# EXERCISE PROMPT:
Repeat every entry in full. Match each line exactly.

# ENTRIES SUPPLIED:
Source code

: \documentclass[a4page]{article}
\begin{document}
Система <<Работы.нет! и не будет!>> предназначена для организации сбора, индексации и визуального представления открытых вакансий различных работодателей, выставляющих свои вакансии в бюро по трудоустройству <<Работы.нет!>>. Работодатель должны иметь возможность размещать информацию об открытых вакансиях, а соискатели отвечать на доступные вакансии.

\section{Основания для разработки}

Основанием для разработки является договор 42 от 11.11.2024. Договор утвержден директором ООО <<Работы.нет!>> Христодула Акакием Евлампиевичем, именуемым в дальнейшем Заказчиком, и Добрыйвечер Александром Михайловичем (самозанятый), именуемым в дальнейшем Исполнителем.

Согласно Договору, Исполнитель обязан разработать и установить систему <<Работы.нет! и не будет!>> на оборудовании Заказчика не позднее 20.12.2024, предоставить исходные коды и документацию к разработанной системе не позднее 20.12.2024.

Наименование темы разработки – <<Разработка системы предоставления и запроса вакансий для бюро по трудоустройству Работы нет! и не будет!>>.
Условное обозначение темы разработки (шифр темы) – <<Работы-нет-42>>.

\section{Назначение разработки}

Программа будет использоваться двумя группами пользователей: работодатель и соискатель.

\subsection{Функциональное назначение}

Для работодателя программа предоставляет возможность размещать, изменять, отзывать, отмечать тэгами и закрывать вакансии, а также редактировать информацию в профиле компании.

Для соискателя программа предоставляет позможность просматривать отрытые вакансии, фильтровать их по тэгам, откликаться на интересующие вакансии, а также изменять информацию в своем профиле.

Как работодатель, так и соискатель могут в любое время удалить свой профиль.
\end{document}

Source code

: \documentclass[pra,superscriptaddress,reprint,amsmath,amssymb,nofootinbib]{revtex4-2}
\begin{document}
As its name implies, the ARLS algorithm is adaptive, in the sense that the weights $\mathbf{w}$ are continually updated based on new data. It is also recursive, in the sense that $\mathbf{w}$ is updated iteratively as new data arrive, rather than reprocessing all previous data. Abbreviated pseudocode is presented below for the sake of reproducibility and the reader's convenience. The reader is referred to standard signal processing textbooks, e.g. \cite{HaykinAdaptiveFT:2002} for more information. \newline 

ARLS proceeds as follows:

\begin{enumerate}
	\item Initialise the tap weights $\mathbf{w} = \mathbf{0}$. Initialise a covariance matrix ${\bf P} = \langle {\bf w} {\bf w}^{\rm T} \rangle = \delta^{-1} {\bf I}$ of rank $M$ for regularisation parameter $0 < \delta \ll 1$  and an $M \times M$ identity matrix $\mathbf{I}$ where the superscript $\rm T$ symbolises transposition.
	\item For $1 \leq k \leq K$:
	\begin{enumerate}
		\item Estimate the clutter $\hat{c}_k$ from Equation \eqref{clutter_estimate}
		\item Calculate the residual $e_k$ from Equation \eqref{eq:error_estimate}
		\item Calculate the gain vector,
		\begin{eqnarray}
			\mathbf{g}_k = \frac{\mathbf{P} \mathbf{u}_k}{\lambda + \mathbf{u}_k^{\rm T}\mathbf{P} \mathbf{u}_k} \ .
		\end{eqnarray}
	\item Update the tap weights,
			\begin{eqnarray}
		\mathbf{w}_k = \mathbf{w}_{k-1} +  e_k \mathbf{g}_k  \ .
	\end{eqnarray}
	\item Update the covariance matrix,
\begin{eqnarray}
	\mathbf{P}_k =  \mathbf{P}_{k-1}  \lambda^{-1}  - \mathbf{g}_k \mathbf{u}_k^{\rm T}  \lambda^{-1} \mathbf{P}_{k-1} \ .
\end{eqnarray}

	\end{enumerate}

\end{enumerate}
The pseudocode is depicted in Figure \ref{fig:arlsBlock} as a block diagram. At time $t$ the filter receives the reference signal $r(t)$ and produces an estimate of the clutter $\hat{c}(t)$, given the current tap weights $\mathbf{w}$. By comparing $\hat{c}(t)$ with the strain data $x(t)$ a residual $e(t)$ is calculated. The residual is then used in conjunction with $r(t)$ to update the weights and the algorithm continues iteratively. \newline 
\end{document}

# THE COMPLETED TASK:
Source code

: \documentclass[a4page]{article}
\begin{document}
Система <<Работы.нет! и не будет!>> предназначена для организации сбора, индексации и визуального представления открытых вакансий различных работодателей, выставляющих свои вакансии в бюро по трудоустройству <<Работы.нет!>>. Работодатель должны иметь возможность размещать информацию об открытых вакансиях, а соискатели отвечать на доступные вакансии.

\section{Основания для разработки}

Основанием для разработки является договор 42 от 11.11.2024. Договор утвержден директором ООО <<Работы.нет!>> Христодула Акакием Евлампиевичем, именуемым в дальнейшем Заказчиком, и Добрыйвечер Александром Михайловичем (самозанятый), именуемым в дальнейшем Исполнителем.

Согласно Договору, Исполнитель обязан разработать и установить систему <<Работы.нет! и не будет!>> на оборудовании Заказчика не позднее 20.12.2024, предоставить исходные коды и документацию к разработанной системе не позднее 20.12.2024.

Наименование темы разработки – <<Разработка системы предоставления и запроса вакансий для бюро по трудоустройству Работы нет! и не будет!>>.
Условное обозначение темы разработки (шифр темы) – <<Работы-нет-42>>.

\section{Назначение разработки}

Программа будет использоваться двумя группами пользователей: работодатель и соискатель.

\subsection{Функциональное назначение}

Для работодателя программа предоставляет возможность размещать, изменять, отзывать, отмечать тэгами и закрывать вакансии, а также редактировать информацию в профиле компании.

Для соискателя программа предоставляет позможность просматривать отрытые вакансии, фильтровать их по тэгам, откликаться на интересующие вакансии, а также изменять информацию в своем профиле.

Как работодатель, так и соискатель могут в любое время удалить свой профиль.
\end{document}

Source code

: \documentclass[pra,superscriptaddress,reprint,amsmath,amssymb,nofootinbib]{revtex4-2}
\begin{document}
As its name implies, the ARLS algorithm is adaptive, in the sense that the weights $\mathbf{w}$ are continually updated based on new data. It is also recursive, in the sense that $\mathbf{w}$ is updated iteratively as new data arrive, rather than reprocessing all previous data. Abbreviated pseudocode is presented below for the sake of reproducibility and the reader's convenience. The reader is referred to standard signal processing textbooks, e.g. \cite{HaykinAdaptiveFT:2002} for more information. \newline 

ARLS proceeds as follows:

\begin{enumerate}
	\item Initialise the tap weights $\mathbf{w} = \mathbf{0}$. Initialise a covariance matrix ${\bf P} = \langle {\bf w} {\bf w}^{\rm T} \rangle = \delta^{-1} {\bf I}$ of rank $M$ for regularisation parameter $0 < \delta \ll 1$  and an $M \times M$ identity matrix $\mathbf{I}$ where the superscript $\rm T$ symbolises transposition.
	\item For $1 \leq k \leq K$:
	\begin{enumerate}
		\item Estimate the clutter $\hat{c}_k$ from Equation \eqref{clutter_estimate}
		\item Calculate the residual $e_k$ from Equation \eqref{eq:error_estimate}
		\item Calculate the gain vector,
		\begin{eqnarray}
			\mathbf{g}_k = \frac{\mathbf{P} \mathbf{u}_k}{\lambda + \mathbf{u}_k^{\rm T}\mathbf{P} \mathbf{u}_k} \ .
		\end{eqnarray}
	\item Update the tap weights,
			\begin{eqnarray}
		\mathbf{w}_k = \mathbf{w}_{k-1} +  e_k \mathbf{g}_k  \ .
	\end{eqnarray}
	\item Update the covariance matrix,
\begin{eqnarray}
	\mathbf{P}_k =  \mathbf{P}_{k-1}  \lambda^{-1}  - \mathbf{g}_k \mathbf{u}_k^{\rm T}  \lambda^{-1} \mathbf{P}_{k-1} \ .
\end{eqnarray}

	\end{enumerate}

\end{enumerate}
The pseudocode is depicted in Figure \ref{fig:arlsBlock} as a block diagram. At time $t$ the filter receives the reference signal $r(t)$ and produces an estimate of the clutter $\hat{c}(t)$, given the current tap weights $\mathbf{w}$. By comparing $\hat{c}(t)$ with the strain data $x(t)$ a residual $e(t)$ is calculated. The residual is then used in conjunction with $r(t)$ to update the weights and the algorithm continues iteratively. \newline 
\end{document}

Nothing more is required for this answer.